[Tutor] Checking for Control Characters
Erik Price
erikprice@mac.com
Mon, 8 Apr 2002 07:32:11 -0400
On Monday, April 8, 2002, at 01:13 AM, Sheila King wrote:
> In Python, regex is not as fast as in Perl (I believe). If you have
> some fairly comlicated searches to do, or a lot of searches, then it
> may be worth the overhead, and regex may be more efficient. But for
> something as simple as what I am doing, I believe the simple string
> methods will be quicker.
>
> I am not doing persistent cgi, nor do I expect the number of taboo
> characters to increase, nor will I be checking multiple passwords.
> Otherwise, I would look into the regex, as you suggest.
I'm not sure about Python's regex implementation, but in PHP it is
definitely not as fast as a simple string replacement -- when possible I
use string replacement functions, but if the search is even remotely
complicated then regexes are the only way.
One thing this has taught me is that it is worth learning how to write
an efficient regex -- an interesting corollary to Perl (even though
regexes predate Perl IIRC) is that there's more than one way to write
some of them, and you can write one better than another. Yet another
thing which may not be immediately obvious is that different regex
engines work in different ways, sometimes even with different syntax.

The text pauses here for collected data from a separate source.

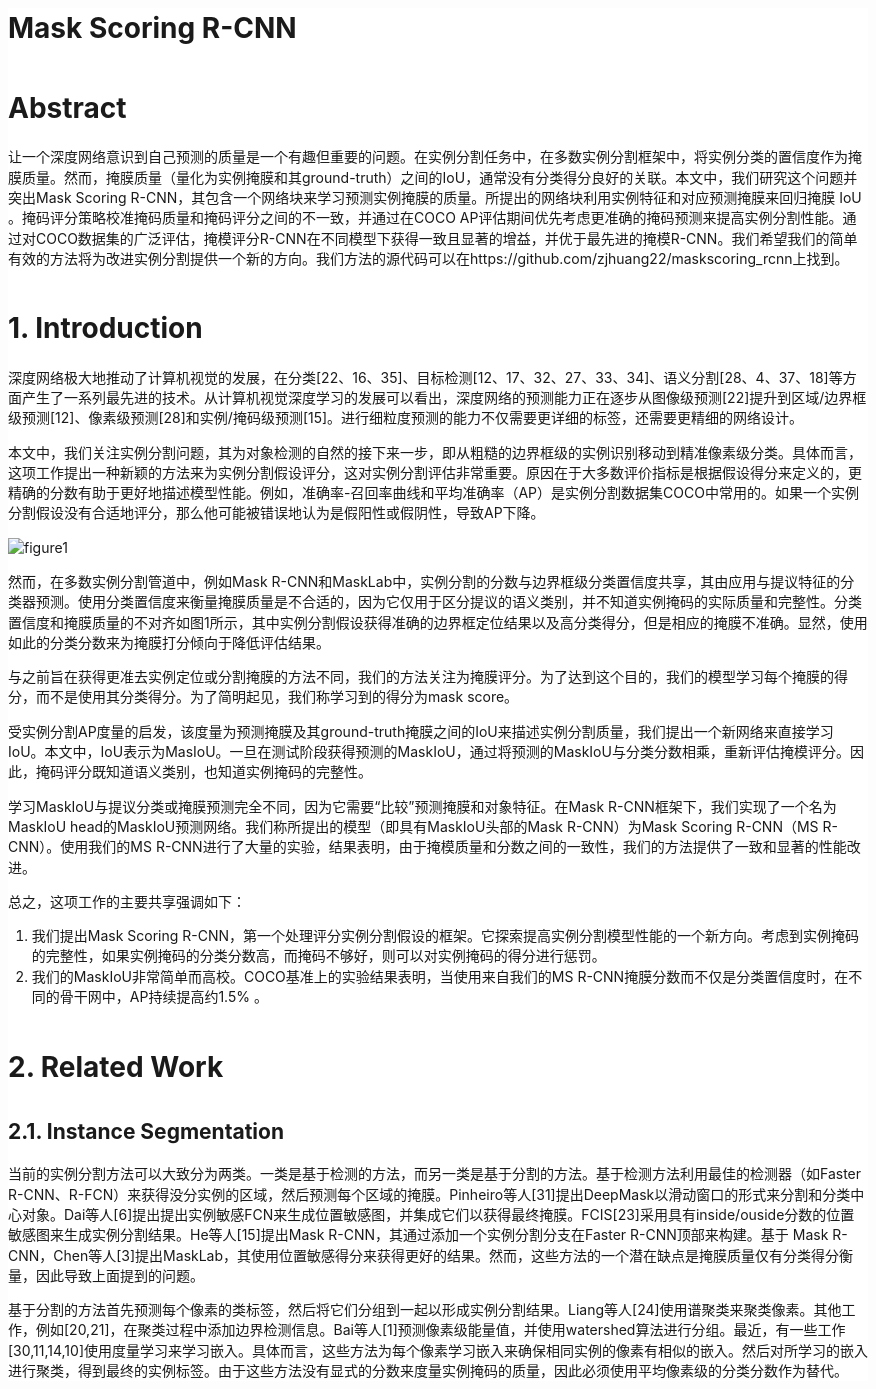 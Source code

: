 Mask Scoring R-CNN
=

# Abstract
让一个深度网络意识到自己预测的质量是一个有趣但重要的问题。在实例分割任务中，在多数实例分割框架中，将实例分类的置信度作为掩膜质量。然而，掩膜质量（量化为实例掩膜和其ground-truth）之间的IoU，通常没有分类得分良好的关联。本文中，我们研究这个问题并突出Mask Scoring R-CNN，其包含一个网络块来学习预测实例掩膜的质量。所提出的网络块利用实例特征和对应预测掩膜来回归掩膜 IoU 。掩码评分策略校准掩码质量和掩码评分之间的不一致，并通过在COCO AP评估期间优先考虑更准确的掩码预测来提高实例分割性能。通过对COCO数据集的广泛评估，掩模评分R-CNN在不同模型下获得一致且显著的增益，并优于最先进的掩模R-CNN。我们希望我们的简单有效的方法将为改进实例分割提供一个新的方向。我们方法的源代码可以在https://github.com/zjhuang22/maskscoring_rcnn上找到。

# 1. Introduction
深度网络极大地推动了计算机视觉的发展，在分类[22、16、35]、目标检测[12、17、32、27、33、34]、语义分割[28、4、37、18]等方面产生了一系列最先进的技术。从计算机视觉深度学习的发展可以看出，深度网络的预测能力正在逐步从图像级预测[22]提升到区域/边界框级预测[12]、像素级预测[28]和实例/掩码级预测[15]。进行细粒度预测的能力不仅需要更详细的标签，还需要更精细的网络设计。

本文中，我们关注实例分割问题，其为对象检测的自然的接下来一步，即从粗糙的边界框级的实例识别移动到精准像素级分类。具体而言，这项工作提出一种新颖的方法来为实例分割假设评分，这对实例分割评估非常重要。原因在于大多数评价指标是根据假设得分来定义的，更精确的分数有助于更好地描述模型性能。例如，准确率-召回率曲线和平均准确率（AP）是实例分割数据集COCO中常用的。如果一个实例分割假设没有合适地评分，那么他可能被错误地认为是假阳性或假阴性，导致AP下降。

![figure1](./images/mask-scoring-r-cnn/figure1.png)

然而，在多数实例分割管道中，例如Mask R-CNN和MaskLab中，实例分割的分数与边界框级分类置信度共享，其由应用与提议特征的分类器预测。使用分类置信度来衡量掩膜质量是不合适的，因为它仅用于区分提议的语义类别，并不知道实例掩码的实际质量和完整性。分类置信度和掩膜质量的不对齐如图1所示，其中实例分割假设获得准确的边界框定位结果以及高分类得分，但是相应的掩膜不准确。显然，使用如此的分类分数来为掩膜打分倾向于降低评估结果。

与之前旨在获得更准去实例定位或分割掩膜的方法不同，我们的方法关注为掩膜评分。为了达到这个目的，我们的模型学习每个掩膜的得分，而不是使用其分类得分。为了简明起见，我们称学习到的得分为mask score。

受实例分割AP度量的启发，该度量为预测掩膜及其ground-truth掩膜之间的IoU来描述实例分割质量，我们提出一个新网络来直接学习IoU。本文中，IoU表示为MasIoU。一旦在测试阶段获得预测的MaskIoU，通过将预测的MaskIoU与分类分数相乘，重新评估掩模评分。因此，掩码评分既知道语义类别，也知道实例掩码的完整性。

学习MaskIoU与提议分类或掩膜预测完全不同，因为它需要“比较”预测掩膜和对象特征。在Mask R-CNN框架下，我们实现了一个名为MaskIoU head的MaskIoU预测网络。我们称所提出的模型（即具有MaskIoU头部的Mask R-CNN）为Mask Scoring R-CNN（MS R-CNN）。使用我们的MS R-CNN进行了大量的实验，结果表明，由于掩模质量和分数之间的一致性，我们的方法提供了一致和显著的性能改进。

总之，这项工作的主要共享强调如下：
1. 我们提出Mask Scoring R-CNN，第一个处理评分实例分割假设的框架。它探索提高实例分割模型性能的一个新方向。考虑到实例掩码的完整性，如果实例掩码的分类分数高，而掩码不够好，则可以对实例掩码的得分进行惩罚。
2. 我们的MaskIoU非常简单而高校。COCO基准上的实验结果表明，当使用来自我们的MS R-CNN掩膜分数而不仅是分类置信度时，在不同的骨干网中，AP持续提高约1.5% 。

# 2. Related Work
## 2.1. Instance Segmentation
当前的实例分割方法可以大致分为两类。一类是基于检测的方法，而另一类是基于分割的方法。基于检测方法利用最佳的检测器（如Faster R-CNN、R-FCN）来获得没分实例的区域，然后预测每个区域的掩膜。Pinheiro等人[31]提出DeepMask以滑动窗口的形式来分割和分类中心对象。Dai等人[6]提出提出实例敏感FCN来生成位置敏感图，并集成它们以获得最终掩膜。FCIS[23]采用具有inside/ouside分数的位置敏感图来生成实例分割结果。He等人[15]提出Mask R-CNN，其通过添加一个实例分割分支在Faster R-CNN顶部来构建。基于 Mask R-CNN，Chen等人[3]提出MaskLab，其使用位置敏感得分来获得更好的结果。然而，这些方法的一个潜在缺点是掩膜质量仅有分类得分衡量，因此导致上面提到的问题。

基于分割的方法首先预测每个像素的类标签，然后将它们分组到一起以形成实例分割结果。Liang等人[24]使用谱聚类来聚类像素。其他工作，例如[20,21]，在聚类过程中添加边界检测信息。Bai等人[1]预测像素级能量值，并使用watershed算法进行分组。最近，有一些工作[30,11,14,10]使用度量学习来学习嵌入。具体而言，这些方法为每个像素学习嵌入来确保相同实例的像素有相似的嵌入。然后对所学习的嵌入进行聚类，得到最终的实例标签。由于这些方法没有显式的分数来度量实例掩码的质量，因此必须使用平均像素级的分类分数作为替代。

"Mastering Regular Expressions" is the definitive guide to learn more
about optimizing a regex as well as which form to use for which language
(covers Perl, Python, Emacs, Tcl/Tk, Yacc, and a host of other tools).
Oh, one other thing -- if the flavor of regular expressions happens to
be Perl-style (NFA), then you are more likely to be able to "optimize"
it, whereas if the flavor happens to be "egrep"-style (DFA) then the
regex is more likely already working as fast as it can -- this really
depends on the situation, though, and isn't a hard and fast rule.
Optimizing regexes can be esoteric but it may be worth a few hours
studying them if your application will make heavy use of them.
Erik